*Exercise materials*.
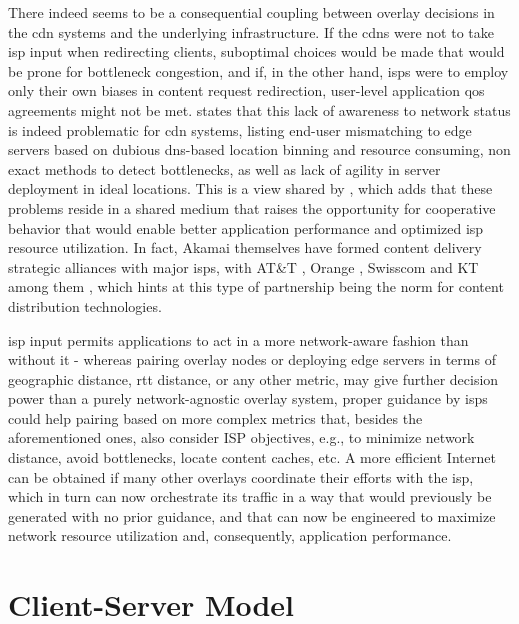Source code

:     There indeed seems to be a consequential coupling between overlay decisions in the \gls{cdn} systems and the underlying infrastructure.
    If the \glspl{cdn} were not to take \gls{isp} input when redirecting clients, suboptimal choices would be made that would be prone for bottleneck congestion, and if, in the other hand, \glspl{isp} were to employ only their own biases in content request redirection, user-level application \gls{qos} agreements might not be met.
        \cite{pushing-cdn-isp-collaboration} states that this lack of awareness to network status is indeed problematic for \gls{cdn} systems, listing end-user mismatching to edge servers based on dubious \gls{dns}-based location binning and resource consuming, non exact methods to detect bottlenecks, as well as lack of agility in server deployment in ideal locations.
        This is a view shared by \cite{cdn-isp-cooperations}, which adds that these problems reside in a shared medium that raises the opportunity for cooperative behavior that would enable better application performance and optimized \gls{isp} resource utilization.
    In fact, Akamai themselves have formed content delivery strategic alliances with major \glspl{isp}, with AT\&T \cite{att}, Orange \cite{orange}, Swisscom \cite{swisscom} and KT \cite {kt} among them \cite{pushing-cdn-isp-collaboration}, which hints at this type of partnership being the norm for content distribution technologies.

        \gls{isp} input permits applications to act in a more network-aware fashion than without it - whereas pairing overlay nodes or deploying edge servers in terms of geographic distance, \gls{rtt} distance, or any other metric, may give further decision power than a purely network-agnostic overlay system, proper guidance by \glspl{isp} could help pairing based on more complex metrics that, besides the aforementioned ones, also consider ISP objectives, e.g., to minimize network distance, avoid bottlenecks, locate content caches, etc.
        A more efficient Internet can be obtained if many other overlays coordinate their efforts with the \gls{isp}, which in turn can now orchestrate its traffic in a way that would previously be generated with no prior guidance, and that can now be engineered to maximize network resource utilization and, consequently, application performance.

\section{Client-Server Model}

*Aim of the task*. Your reply should be the entries above, repeated exactly and free of pictures.

*Result for this task*.
Source code

:     There indeed seems to be a consequential coupling between overlay decisions in the \gls{cdn} systems and the underlying infrastructure.
    If the \glspl{cdn} were not to take \gls{isp} input when redirecting clients, suboptimal choices would be made that would be prone for bottleneck congestion, and if, in the other hand, \glspl{isp} were to employ only their own biases in content request redirection, user-level application \gls{qos} agreements might not be met.
        \cite{pushing-cdn-isp-collaboration} states that this lack of awareness to network status is indeed problematic for \gls{cdn} systems, listing end-user mismatching to edge servers based on dubious \gls{dns}-based location binning and resource consuming, non exact methods to detect bottlenecks, as well as lack of agility in server deployment in ideal locations.
        This is a view shared by \cite{cdn-isp-cooperations}, which adds that these problems reside in a shared medium that raises the opportunity for cooperative behavior that would enable better application performance and optimized \gls{isp} resource utilization.
    In fact, Akamai themselves have formed content delivery strategic alliances with major \glspl{isp}, with AT\&T \cite{att}, Orange \cite{orange}, Swisscom \cite{swisscom} and KT \cite {kt} among them \cite{pushing-cdn-isp-collaboration}, which hints at this type of partnership being the norm for content distribution technologies.

        \gls{isp} input permits applications to act in a more network-aware fashion than without it - whereas pairing overlay nodes or deploying edge servers in terms of geographic distance, \gls{rtt} distance, or any other metric, may give further decision power than a purely network-agnostic overlay system, proper guidance by \glspl{isp} could help pairing based on more complex metrics that, besides the aforementioned ones, also consider ISP objectives, e.g., to minimize network distance, avoid bottlenecks, locate content caches, etc.
        A more efficient Internet can be obtained if many other overlays coordinate their efforts with the \gls{isp}, which in turn can now orchestrate its traffic in a way that would previously be generated with no prior guidance, and that can now be engineered to maximize network resource utilization and, consequently, application performance.

\section{Client-Server Model}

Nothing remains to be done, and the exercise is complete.